### ABOUT THIS EXERCISE
Gather each line in the entries that includes the string "Amamos".

*** MATERIAL SUPPLIED Section Begins ***

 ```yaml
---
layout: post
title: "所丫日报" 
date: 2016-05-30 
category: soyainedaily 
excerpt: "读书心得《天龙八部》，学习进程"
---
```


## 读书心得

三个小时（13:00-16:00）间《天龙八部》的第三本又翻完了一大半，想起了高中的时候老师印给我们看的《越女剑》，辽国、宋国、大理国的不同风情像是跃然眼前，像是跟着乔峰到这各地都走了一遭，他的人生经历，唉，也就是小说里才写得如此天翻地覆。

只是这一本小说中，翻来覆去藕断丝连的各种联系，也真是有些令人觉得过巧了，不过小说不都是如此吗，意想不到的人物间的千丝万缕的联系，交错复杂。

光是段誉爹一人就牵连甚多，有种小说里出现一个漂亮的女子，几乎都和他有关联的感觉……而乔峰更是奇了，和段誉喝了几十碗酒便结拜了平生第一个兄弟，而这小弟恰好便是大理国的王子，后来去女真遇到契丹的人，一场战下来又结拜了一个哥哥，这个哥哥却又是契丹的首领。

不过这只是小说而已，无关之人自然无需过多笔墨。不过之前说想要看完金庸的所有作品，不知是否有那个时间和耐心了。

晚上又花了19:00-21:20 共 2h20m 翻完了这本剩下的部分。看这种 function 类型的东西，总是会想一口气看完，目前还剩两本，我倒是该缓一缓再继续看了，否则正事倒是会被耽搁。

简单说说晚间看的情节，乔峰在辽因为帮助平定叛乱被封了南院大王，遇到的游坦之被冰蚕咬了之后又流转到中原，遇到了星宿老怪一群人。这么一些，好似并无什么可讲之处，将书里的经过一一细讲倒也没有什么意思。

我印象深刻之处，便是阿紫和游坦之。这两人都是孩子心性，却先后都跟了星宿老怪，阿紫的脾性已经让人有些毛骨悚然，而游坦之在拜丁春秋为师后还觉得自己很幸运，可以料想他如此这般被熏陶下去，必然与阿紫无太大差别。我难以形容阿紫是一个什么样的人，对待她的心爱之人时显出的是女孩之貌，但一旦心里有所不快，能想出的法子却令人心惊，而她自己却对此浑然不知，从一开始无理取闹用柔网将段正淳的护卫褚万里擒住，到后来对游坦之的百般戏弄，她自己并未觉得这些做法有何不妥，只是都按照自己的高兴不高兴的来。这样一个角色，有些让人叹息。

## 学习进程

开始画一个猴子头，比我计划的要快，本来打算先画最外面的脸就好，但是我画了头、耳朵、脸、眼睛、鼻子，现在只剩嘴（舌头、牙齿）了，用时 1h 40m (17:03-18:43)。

*** MATERIAL SUPPLIED Section Ends ***
*** MATERIAL SUPPLIED Section Begins ***

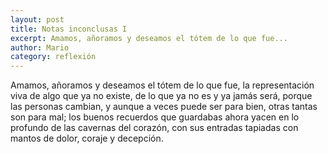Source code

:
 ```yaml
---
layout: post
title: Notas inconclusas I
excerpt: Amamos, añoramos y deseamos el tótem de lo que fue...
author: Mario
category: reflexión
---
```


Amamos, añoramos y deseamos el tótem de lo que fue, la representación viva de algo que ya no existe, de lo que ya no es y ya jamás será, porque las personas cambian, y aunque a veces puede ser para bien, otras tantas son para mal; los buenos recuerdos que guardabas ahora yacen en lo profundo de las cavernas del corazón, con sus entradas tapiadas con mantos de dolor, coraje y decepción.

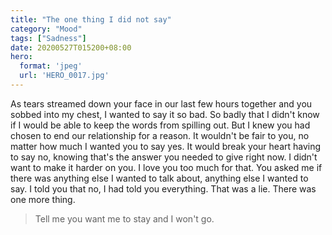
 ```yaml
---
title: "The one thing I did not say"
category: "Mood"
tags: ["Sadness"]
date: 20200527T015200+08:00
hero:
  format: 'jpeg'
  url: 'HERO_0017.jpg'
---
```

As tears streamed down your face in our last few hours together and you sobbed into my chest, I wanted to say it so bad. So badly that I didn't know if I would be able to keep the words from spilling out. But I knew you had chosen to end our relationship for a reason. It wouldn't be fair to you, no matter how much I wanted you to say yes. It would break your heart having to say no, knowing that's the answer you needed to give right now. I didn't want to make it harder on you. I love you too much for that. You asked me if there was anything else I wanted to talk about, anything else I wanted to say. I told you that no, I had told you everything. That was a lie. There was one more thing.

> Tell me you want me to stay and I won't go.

*** MATERIAL SUPPLIED Section Ends ***
*** MATERIAL SUPPLIED Section Begins ***

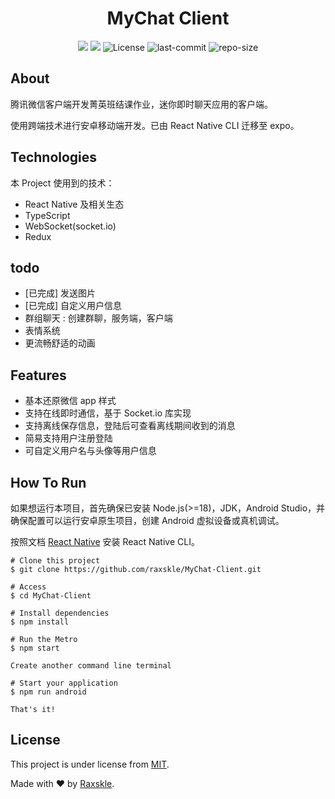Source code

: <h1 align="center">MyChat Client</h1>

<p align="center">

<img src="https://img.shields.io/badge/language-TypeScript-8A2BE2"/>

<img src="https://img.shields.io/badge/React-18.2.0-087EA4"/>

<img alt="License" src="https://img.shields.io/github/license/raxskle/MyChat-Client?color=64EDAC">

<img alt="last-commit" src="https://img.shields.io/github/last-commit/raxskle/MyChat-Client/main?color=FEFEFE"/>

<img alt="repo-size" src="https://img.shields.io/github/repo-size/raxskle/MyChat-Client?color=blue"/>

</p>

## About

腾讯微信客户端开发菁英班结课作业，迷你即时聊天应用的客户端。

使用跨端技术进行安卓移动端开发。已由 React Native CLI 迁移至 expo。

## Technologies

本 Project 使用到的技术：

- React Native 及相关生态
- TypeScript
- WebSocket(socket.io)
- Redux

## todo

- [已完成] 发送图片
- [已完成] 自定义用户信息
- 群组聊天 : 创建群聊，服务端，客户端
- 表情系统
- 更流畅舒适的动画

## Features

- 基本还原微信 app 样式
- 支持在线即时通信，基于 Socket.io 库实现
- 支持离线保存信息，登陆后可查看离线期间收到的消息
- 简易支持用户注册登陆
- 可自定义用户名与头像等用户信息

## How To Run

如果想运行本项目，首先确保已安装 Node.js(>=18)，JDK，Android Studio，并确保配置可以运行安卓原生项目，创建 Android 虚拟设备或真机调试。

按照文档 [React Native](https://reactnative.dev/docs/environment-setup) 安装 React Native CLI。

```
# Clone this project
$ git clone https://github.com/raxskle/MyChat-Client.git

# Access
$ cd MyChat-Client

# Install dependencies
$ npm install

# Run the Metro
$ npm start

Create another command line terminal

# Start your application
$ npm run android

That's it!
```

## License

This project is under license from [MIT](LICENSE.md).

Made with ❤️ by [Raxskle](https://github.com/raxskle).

*** MATERIAL SUPPLIED Section Ends ***

### OUTPUT OF THE EXERCISE
excerpt: Amamos, añoramos y deseamos el tótem de lo que fue...
Amamos, añoramos y deseamos el tótem de lo que fue, la representación viva de algo que ya no existe, de lo que ya no es y ya jamás será, porque las personas cambian, y aunque a veces puede ser para bien, otras tantas son para mal; los buenos recuerdos que guardabas ahora yacen en lo profundo de las cavernas del corazón, con sus entradas tapiadas con mantos de dolor, coraje y decepción.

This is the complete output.